**Exercise**: Transcribe the listing verbatim, please, with images dropped.
(Data)
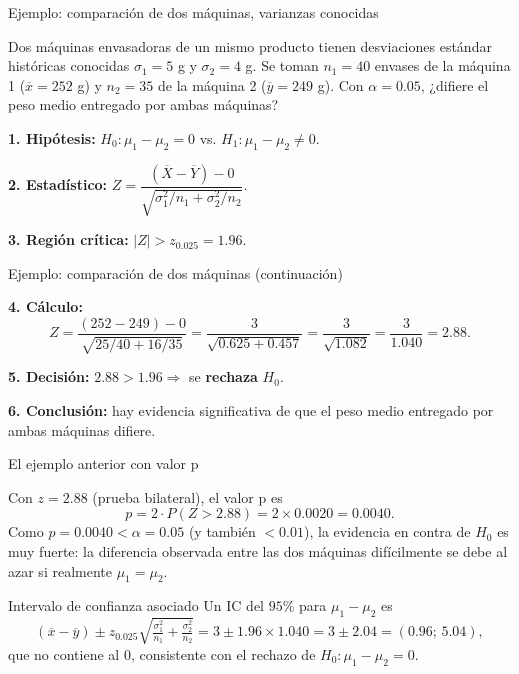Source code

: \documentclass[aspectratio=169,11pt]{beamer}
\begin{document}
\begin{frame}{Ejemplo: comparación de dos máquinas, varianzas conocidas}
\begin{example}
Dos máquinas envasadoras de un mismo producto tienen desviaciones estándar históricas conocidas $\sigma_1=5$ g y $\sigma_2=4$ g. Se toman $n_1=40$ envases de la máquina 1 ($\overline{x}=252$ g) y $n_2=35$ de la máquina 2 ($\overline{y}=249$ g). Con $\alpha=0.05$, ¿difiere el peso medio entregado por ambas máquinas?

\textbf{1. Hipótesis:} $H_0:\mu_1-\mu_2=0$ vs. $H_1:\mu_1-\mu_2\neq0$.

\textbf{2. Estadístico:} $Z=\dfrac{(\overline{X}-\overline{Y})-0}{\sqrt{\sigma_1^2/n_1+\sigma_2^2/n_2}}$.

\textbf{3. Región crítica:} $|Z|>z_{0.025}=1.96$.

\end{example}
\end{frame}

\begin{frame}{Ejemplo: comparación de dos máquinas (continuación)}
\begin{example}
\textbf{4. Cálculo:}
\[
Z=\frac{(252-249)-0}{\sqrt{25/40+16/35}}=\frac{3}{\sqrt{0.625+0.457}}=\frac{3}{\sqrt{1.082}}=\frac{3}{1.040}=2.88.
\]

\textbf{5. Decisión:} $2.88>1.96 \Rightarrow$ se \textbf{rechaza} $H_0$.

\textbf{6. Conclusión:} hay evidencia significativa de que el peso medio entregado por ambas máquinas difiere.
\end{example}
\end{frame}

\begin{frame}{El ejemplo anterior con valor p}
\begin{example}
Con $z=2.88$ (prueba bilateral), el valor p es
\[
p=2\cdot P(Z>2.88)=2\times0.0020=0.0040.
\]
Como $p=0.0040<\alpha=0.05$ (y también $<0.01$), la evidencia en contra de $H_0$ es muy fuerte: la diferencia observada entre las dos máquinas difícilmente se debe al azar si realmente $\mu_1=\mu_2$.
\end{example}

\begin{block}{Intervalo de confianza asociado}
Un IC del $95\%$ para $\mu_1-\mu_2$ es
\[
(\overline{x}-\overline{y}) \pm z_{0.025}\sqrt{\tfrac{\sigma_1^2}{n_1}+\tfrac{\sigma_2^2}{n_2}} = 3 \pm 1.96\times1.040 = 3\pm2.04 = (0.96;\,5.04),
\]
que no contiene al $0$, consistente con el rechazo de $H_0:\mu_1-\mu_2=0$.
\end{block}
\end{frame}
\end{document}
(End Data)
**Answer to this task**:
Source code

: \documentclass[aspectratio=169,11pt]{beamer}
\begin{document}
\begin{frame}{Ejemplo: comparación de dos máquinas, varianzas conocidas}
\begin{example}
Dos máquinas envasadoras de un mismo producto tienen desviaciones estándar históricas conocidas $\sigma_1=5$ g y $\sigma_2=4$ g. Se toman $n_1=40$ envases de la máquina 1 ($\overline{x}=252$ g) y $n_2=35$ de la máquina 2 ($\overline{y}=249$ g). Con $\alpha=0.05$, ¿difiere el peso medio entregado por ambas máquinas?

\textbf{1. Hipótesis:} $H_0:\mu_1-\mu_2=0$ vs. $H_1:\mu_1-\mu_2\neq0$.

\textbf{2. Estadístico:} $Z=\dfrac{(\overline{X}-\overline{Y})-0}{\sqrt{\sigma_1^2/n_1+\sigma_2^2/n_2}}$.

\textbf{3. Región crítica:} $|Z|>z_{0.025}=1.96$.

\end{example}
\end{frame}

\begin{frame}{Ejemplo: comparación de dos máquinas (continuación)}
\begin{example}
\textbf{4. Cálculo:}
\[
Z=\frac{(252-249)-0}{\sqrt{25/40+16/35}}=\frac{3}{\sqrt{0.625+0.457}}=\frac{3}{\sqrt{1.082}}=\frac{3}{1.040}=2.88.
\]

\textbf{5. Decisión:} $2.88>1.96 \Rightarrow$ se \textbf{rechaza} $H_0$.

\textbf{6. Conclusión:} hay evidencia significativa de que el peso medio entregado por ambas máquinas difiere.
\end{example}
\end{frame}

\begin{frame}{El ejemplo anterior con valor p}
\begin{example}
Con $z=2.88$ (prueba bilateral), el valor p es
\[
p=2\cdot P(Z>2.88)=2\times0.0020=0.0040.
\]
Como $p=0.0040<\alpha=0.05$ (y también $<0.01$), la evidencia en contra de $H_0$ es muy fuerte: la diferencia observada entre las dos máquinas difícilmente se debe al azar si realmente $\mu_1=\mu_2$.
\end{example}

\begin{block}{Intervalo de confianza asociado}
Un IC del $95\%$ para $\mu_1-\mu_2$ es
\[
(\overline{x}-\overline{y}) \pm z_{0.025}\sqrt{\tfrac{\sigma_1^2}{n_1}+\tfrac{\sigma_2^2}{n_2}} = 3 \pm 1.96\times1.040 = 3\pm2.04 = (0.96;\,5.04),
\]
que no contiene al $0$, consistente con el rechazo de $H_0:\mu_1-\mu_2=0$.
\end{block}
\end{frame}
\end{document}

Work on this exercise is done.